# Lightning, Hail, Oceans of Rain and 3.5 miles to camp!



## Yahtahay (Jul 3, 2008)

What an eventful weekend in the Uintas! If any of you hunted the Uintas this weekend you'll know just what I'm talking about! Nice mornings, afternoon he!!, and drenched camo, boots, blisters, and welts from that hail storm! 3.5 miles in and we were pinned down for 5 hours due to the lightning storm, monsoonal rain, and hail the size of golf balls. 

What does everyone do here when your not even close to shelter? Do you get under a tree anyway to seek shelter from the rain (I realize your not supposed to be by a tree)? Both times me and my buddy were on the move I found downed tree's that I got underneath and put my bow and rest about 10 yards away from me. I've heard to curl up in a ball or lay flat or get in the shortest tree's you can find and stay away from the tall tree's but to me you are not safe ANYWHERE! 

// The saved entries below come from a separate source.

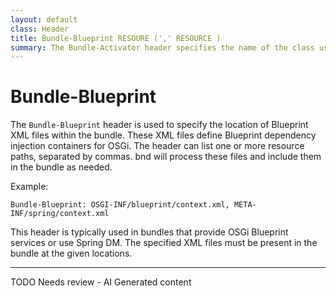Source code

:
 ```yaml
---
layout: default
class: Header
title: Bundle-Blueprint RESOURE (',' RESOURCE )
summary: The Bundle-Activator header specifies the name of the class used to start and stop the bundle
---
```


# Bundle-Blueprint

The `Bundle-Blueprint` header is used to specify the location of Blueprint XML files within the bundle. These XML files define Blueprint dependency injection containers for OSGi. The header can list one or more resource paths, separated by commas. bnd will process these files and include them in the bundle as needed.

Example:

```
Bundle-Blueprint: OSGI-INF/blueprint/context.xml, META-INF/spring/context.xml
```

This header is typically used in bundles that provide OSGi Blueprint services or use Spring DM. The specified XML files must be present in the bundle at the given locations.


<hr />
TODO Needs review - AI Generated content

Was it smart to get under a fallen tree? I figure if it's gonna strike it would hit the fallen tree above and shelter me with that 6-12" of space above me to the downed tree, or am I mistaken?

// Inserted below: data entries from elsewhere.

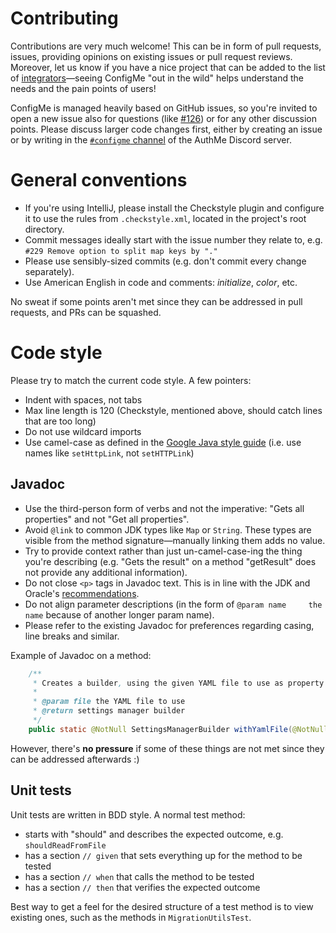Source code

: # Contributing

Contributions are very much welcome! This can be in form of pull requests, issues, providing opinions on existing issues
or pull request reviews. Moreover, let us know if you have a nice project that can be added to the list of 
[integrators](https://github.com/AuthMe/ConfigMe/wiki/Integrators)—seeing ConfigMe "out in the wild" helps understand
the needs and the pain points of users!

ConfigMe is managed heavily based on GitHub issues, so you're invited to open a new issue also for questions 
(like [#126](https://github.com/AuthMe/ConfigMe/issues/126)) or for any other discussion points. Please discuss larger
code changes first, either by creating an issue or by writing in the [`#configme` channel](https://discord.com/channels/295623711485198357/1143605240520769547)
of the AuthMe Discord server.

# General conventions

- If you're using IntelliJ, please install the Checkstyle plugin and configure it to use the rules from 
  `.checkstyle.xml`, located in the project's root directory.
- Commit messages ideally start with the issue number they relate to, e.g. `#229 Remove option to split map keys by "."`
- Please use sensibly-sized commits (e.g. don't commit every change separately).
- Use American English in code and comments: _initialize_, _color_, etc.

No sweat if some points aren't met since they can be addressed in pull requests, and PRs can be squashed.

# Code style

Please try to match the current code style. A few pointers:
- Indent with spaces, not tabs
- Max line length is 120 (Checkstyle, mentioned above, should catch lines that are too long)
- Do not use wildcard imports
- Use camel-case as defined in the [Google Java style guide](https://google.github.io/styleguide/javaguide.html#s5.3-camel-case)
  (i.e. use names like `setHttpLink`, not `setHTTPLink`)

## Javadoc

- Use the third-person form of verbs and not the imperative: "Gets all properties" and not "Get all properties".
- Avoid `@link` to common JDK types like `Map` or `String`. These types are visible from the method signature—manually
  linking them adds no value.
- Try to provide context rather than just un-camel-case-ing the thing you're describing 
  (e.g. "Gets the result" on a method "getResult" does not provide any additional information). 
- Do not close `<p>` tags in Javadoc text. This is in line with the JDK and Oracle's [recommendations](https://www.oracle.com/technical-resources/articles/java/javadoc-tool.html#format).
- Do not align parameter descriptions (in the form of `@param name     the name` because of
  another longer param name).
- Please refer to the existing Javadoc for preferences regarding casing, line breaks and similar.

Example of Javadoc on a method:
```java
    /**
     * Creates a builder, using the given YAML file to use as property resource.
     *
     * @param file the YAML file to use
     * @return settings manager builder
     */
    public static @NotNull SettingsManagerBuilder withYamlFile(@NotNull Path file) {
```

However, there's **no pressure** if some of these things are not met since they can be addressed afterwards :)

## Unit tests

Unit tests are written in BDD style. A normal test method:
- starts with "should" and describes the expected outcome, e.g. `shouldReadFromFile`
- has a section `// given` that sets everything up for the method to be tested
- has a section `// when` that calls the method to be tested
- has a section `// then` that verifies the expected outcome

Best way to get a feel for the desired structure of a test method is to view existing ones,
such as the methods in `MigrationUtilsTest`.
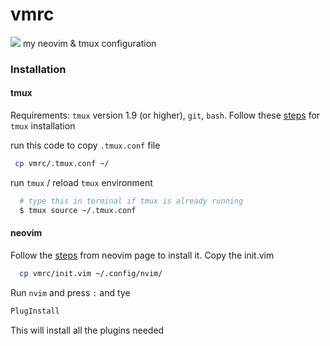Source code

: # vmrc

![](https://github.com/richardtdavid/vmrc/blob/main/vmrc.JPG)
my neovim & tmux configuration

### Installation

#### tmux

Requirements: `tmux` version 1.9 (or higher), `git`, `bash`.
Follow these [steps](https://github.com/tmux/tmux/wiki) for `tmux` installation

run this code to copy `.tmux.conf` file

```bash
 cp vmrc/.tmux.conf ~/
```

run `tmux` / reload `tmux` environment

```bash
  # type this in terminal if tmux is already running
  $ tmux source ~/.tmux.conf
```

#### neovim

Follow the [steps](https://github.com/neovim/neovim) from neovim page to install it.
Copy the init.vim

```bash
  cp vmrc/init.vim ~/.config/nvim/
```

Run `nvim` and press `:` and tye

```bash
PlugInstall
```

This will install all the plugins needed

All in all though, we seen about 50 head of elk, 2 bulls, 2 deer. Also what does everyone do to prevent heel blisters? I hear panty hose works wonders...is it true?


----------



## rdoggsilva (Apr 6, 2011)

We were at Soapstone this weekend and nothing, no rain, no hail or lighting. Saw some does and moose that was it, oh yes a lot of campers.


----------



## ktowncamo (Aug 27, 2008)

I too was in the Soapstone area and only had a brief rain storm....saw a pile of campers, 1 cow elk, and a handful of does...did I mention we saw some campers?

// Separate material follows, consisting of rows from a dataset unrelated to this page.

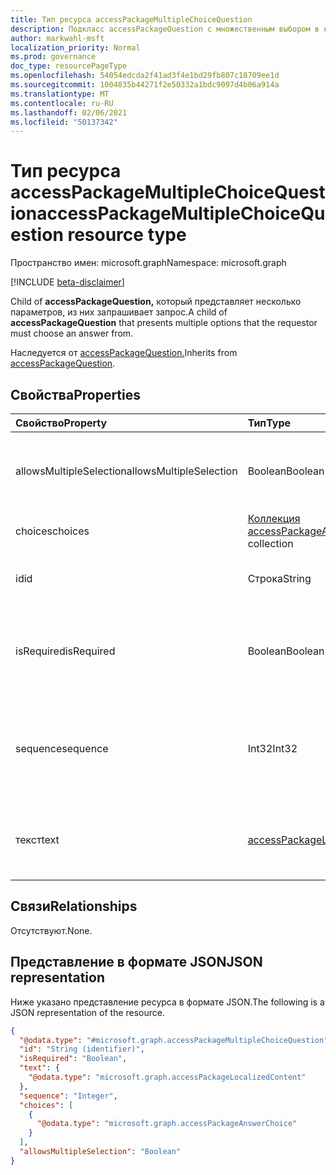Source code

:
 ```yaml
---
title: Тип ресурса accessPackageMultipleChoiceQuestion
description: Подкласс accessPackageQuestion с множественным выбором в качестве формата ответа вопроса
author: markwahl-msft
localization_priority: Normal
ms.prod: governance
doc_type: resourcePageType
ms.openlocfilehash: 54054edcda2f41ad3f4e1bd29fb807c18709ee1d
ms.sourcegitcommit: 1004835b44271f2e50332a1bdc9097d4b06a914a
ms.translationtype: MT
ms.contentlocale: ru-RU
ms.lasthandoff: 02/06/2021
ms.locfileid: "50137342"
---
```

# <a name="accesspackagemultiplechoicequestion-resource-type"></a><span data-ttu-id="e28cd-103">Тип ресурса accessPackageMultipleChoiceQuestion</span><span class="sxs-lookup"><span data-stu-id="e28cd-103">accessPackageMultipleChoiceQuestion resource type</span></span>

<span data-ttu-id="e28cd-104">Пространство имен: microsoft.graph</span><span class="sxs-lookup"><span data-stu-id="e28cd-104">Namespace: microsoft.graph</span></span>

[!INCLUDE [beta-disclaimer](../../includes/beta-disclaimer.md)]

<span data-ttu-id="e28cd-105">Child of **accessPackageQuestion,** который представляет несколько параметров, из них запрашивает запрос.</span><span class="sxs-lookup"><span data-stu-id="e28cd-105">A child of **accessPackageQuestion** that presents multiple options that the requestor must choose an answer from.</span></span>

<span data-ttu-id="e28cd-106">Наследуется от [accessPackageQuestion.](../resources/accesspackagequestion.md)</span><span class="sxs-lookup"><span data-stu-id="e28cd-106">Inherits from [accessPackageQuestion](../resources/accesspackagequestion.md).</span></span>

## <a name="properties"></a><span data-ttu-id="e28cd-107">Свойства</span><span class="sxs-lookup"><span data-stu-id="e28cd-107">Properties</span></span>
|<span data-ttu-id="e28cd-108">Свойство</span><span class="sxs-lookup"><span data-stu-id="e28cd-108">Property</span></span>|<span data-ttu-id="e28cd-109">Тип</span><span class="sxs-lookup"><span data-stu-id="e28cd-109">Type</span></span>|<span data-ttu-id="e28cd-110">Описание</span><span class="sxs-lookup"><span data-stu-id="e28cd-110">Description</span></span>|
|:---|:---|:---|
|<span data-ttu-id="e28cd-111">allowsMultipleSelection</span><span class="sxs-lookup"><span data-stu-id="e28cd-111">allowsMultipleSelection</span></span>|<span data-ttu-id="e28cd-112">Boolean</span><span class="sxs-lookup"><span data-stu-id="e28cd-112">Boolean</span></span>|<span data-ttu-id="e28cd-113">Указывает, может ли запросителем выбрать несколько вариантов в качестве ответа.</span><span class="sxs-lookup"><span data-stu-id="e28cd-113">Indicates whether requestor can select multiple choices as their answer.</span></span>|
|<span data-ttu-id="e28cd-114">choices</span><span class="sxs-lookup"><span data-stu-id="e28cd-114">choices</span></span>|<span data-ttu-id="e28cd-115">[Коллекция accessPackageAnswerChoice](../resources/accesspackageanswerchoice.md)</span><span class="sxs-lookup"><span data-stu-id="e28cd-115">[accessPackageAnswerChoice](../resources/accesspackageanswerchoice.md) collection</span></span>|<span data-ttu-id="e28cd-116">Список вариантов ответов.</span><span class="sxs-lookup"><span data-stu-id="e28cd-116">List of answer choices.</span></span>|
|<span data-ttu-id="e28cd-117">id</span><span class="sxs-lookup"><span data-stu-id="e28cd-117">id</span></span>|<span data-ttu-id="e28cd-118">Строка</span><span class="sxs-lookup"><span data-stu-id="e28cd-118">String</span></span>|<span data-ttu-id="e28cd-119">ИД вопроса.</span><span class="sxs-lookup"><span data-stu-id="e28cd-119">ID of the question.</span></span> <span data-ttu-id="e28cd-120">Наследуется от [accessPackageQuestion.](../resources/accesspackagequestion.md)</span><span class="sxs-lookup"><span data-stu-id="e28cd-120">Inherited from [accessPackageQuestion](../resources/accesspackagequestion.md).</span></span>|
|<span data-ttu-id="e28cd-121">isRequired</span><span class="sxs-lookup"><span data-stu-id="e28cd-121">isRequired</span></span>|<span data-ttu-id="e28cd-122">Boolean</span><span class="sxs-lookup"><span data-stu-id="e28cd-122">Boolean</span></span>|<span data-ttu-id="e28cd-123">Указывает, требуется ли запрашивать ответ.</span><span class="sxs-lookup"><span data-stu-id="e28cd-123">Indicates whether the requestor is required to supply an answer or not.</span></span> <span data-ttu-id="e28cd-124">Наследуется от [accessPackageQuestion.](../resources/accesspackagequestion.md)</span><span class="sxs-lookup"><span data-stu-id="e28cd-124">Inherited from [accessPackageQuestion](../resources/accesspackagequestion.md).</span></span>|
|<span data-ttu-id="e28cd-125">sequence</span><span class="sxs-lookup"><span data-stu-id="e28cd-125">sequence</span></span>|<span data-ttu-id="e28cd-126">Int32</span><span class="sxs-lookup"><span data-stu-id="e28cd-126">Int32</span></span>|<span data-ttu-id="e28cd-127">Относительное положение этого вопроса при отобралчику списка вопросов.</span><span class="sxs-lookup"><span data-stu-id="e28cd-127">Relative position of this question when displaying a list of questions to the requestor.</span></span> <span data-ttu-id="e28cd-128">Наследуется [от accessPackageQuestion.](../resources/accesspackagequestion.md)</span><span class="sxs-lookup"><span data-stu-id="e28cd-128">Inherited from [accessPackageQuestion](../resources/accesspackagequestion.md).</span></span>|
|<span data-ttu-id="e28cd-129">текст</span><span class="sxs-lookup"><span data-stu-id="e28cd-129">text</span></span>|[<span data-ttu-id="e28cd-130">accessPackageLocalizedContent</span><span class="sxs-lookup"><span data-stu-id="e28cd-130">accessPackageLocalizedContent</span></span>](../resources/accesspackagelocalizedcontent.md)|<span data-ttu-id="e28cd-131">Текст вопроса для показа запросителем.</span><span class="sxs-lookup"><span data-stu-id="e28cd-131">The text of the question to show the requestor.</span></span> <span data-ttu-id="e28cd-132">Наследуется от [accessPackageQuestion.](../resources/accesspackagequestion.md)</span><span class="sxs-lookup"><span data-stu-id="e28cd-132">Inherited from [accessPackageQuestion](../resources/accesspackagequestion.md).</span></span>|

## <a name="relationships"></a><span data-ttu-id="e28cd-133">Связи</span><span class="sxs-lookup"><span data-stu-id="e28cd-133">Relationships</span></span>
<span data-ttu-id="e28cd-134">Отсутствуют.</span><span class="sxs-lookup"><span data-stu-id="e28cd-134">None.</span></span>

## <a name="json-representation"></a><span data-ttu-id="e28cd-135">Представление в формате JSON</span><span class="sxs-lookup"><span data-stu-id="e28cd-135">JSON representation</span></span>
<span data-ttu-id="e28cd-136">Ниже указано представление ресурса в формате JSON.</span><span class="sxs-lookup"><span data-stu-id="e28cd-136">The following is a JSON representation of the resource.</span></span>
<!-- {
  "blockType": "resource",
  "@odata.type": "microsoft.graph.accessPackageMultipleChoiceQuestion"
}
-->
``` json
{
  "@odata.type": "#microsoft.graph.accessPackageMultipleChoiceQuestion",
  "id": "String (identifier)",
  "isRequired": "Boolean",
  "text": {
    "@odata.type": "microsoft.graph.accessPackageLocalizedContent"
  },
  "sequence": "Integer",
  "choices": [
    {
      "@odata.type": "microsoft.graph.accessPackageAnswerChoice"
    }
  ],
  "allowsMultipleSelection": "Boolean"
}
```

I did run into a couple out for a walk/atv ride (on a non-atv road) who moments before passing me said this:

Husband:"We just saw what we think is a mountain lion. Tan, long tail, about the height of a big dog"
Wife: "No, I think it was a cougar."
Husband: "Are you sure? I'm pretty sure it was a mountain lion."
Wife: "Do cougars live around here?"
Me: "Actually, they are one in the same..." complex looks and "really?" from both of them.


----------



## Yahtahay (Jul 3, 2008)

Yeah, lots of campers, atv'ers, horseback riders but never did see anybody back in the woods hunting. I was hunting the North Slope near Lonetree and it was quite the storm, 3" of hail within 5 minutes (if that).


----------



## Airborne (May 29, 2009)

I was on the north slope and experienced the same storms as you--it was a treat!!--I think if you can get off the high ground and hunker down that is the best option. I threw up my tent and held out the storms, my tent sitting next to several big trees in low area next to a creek, with aluminum poles, bow sitting next to me. I honestly think if you can get down and under something that is the best option. With lightning I kind of think that if it is your time then its going to happen--ya just hope it doesn't!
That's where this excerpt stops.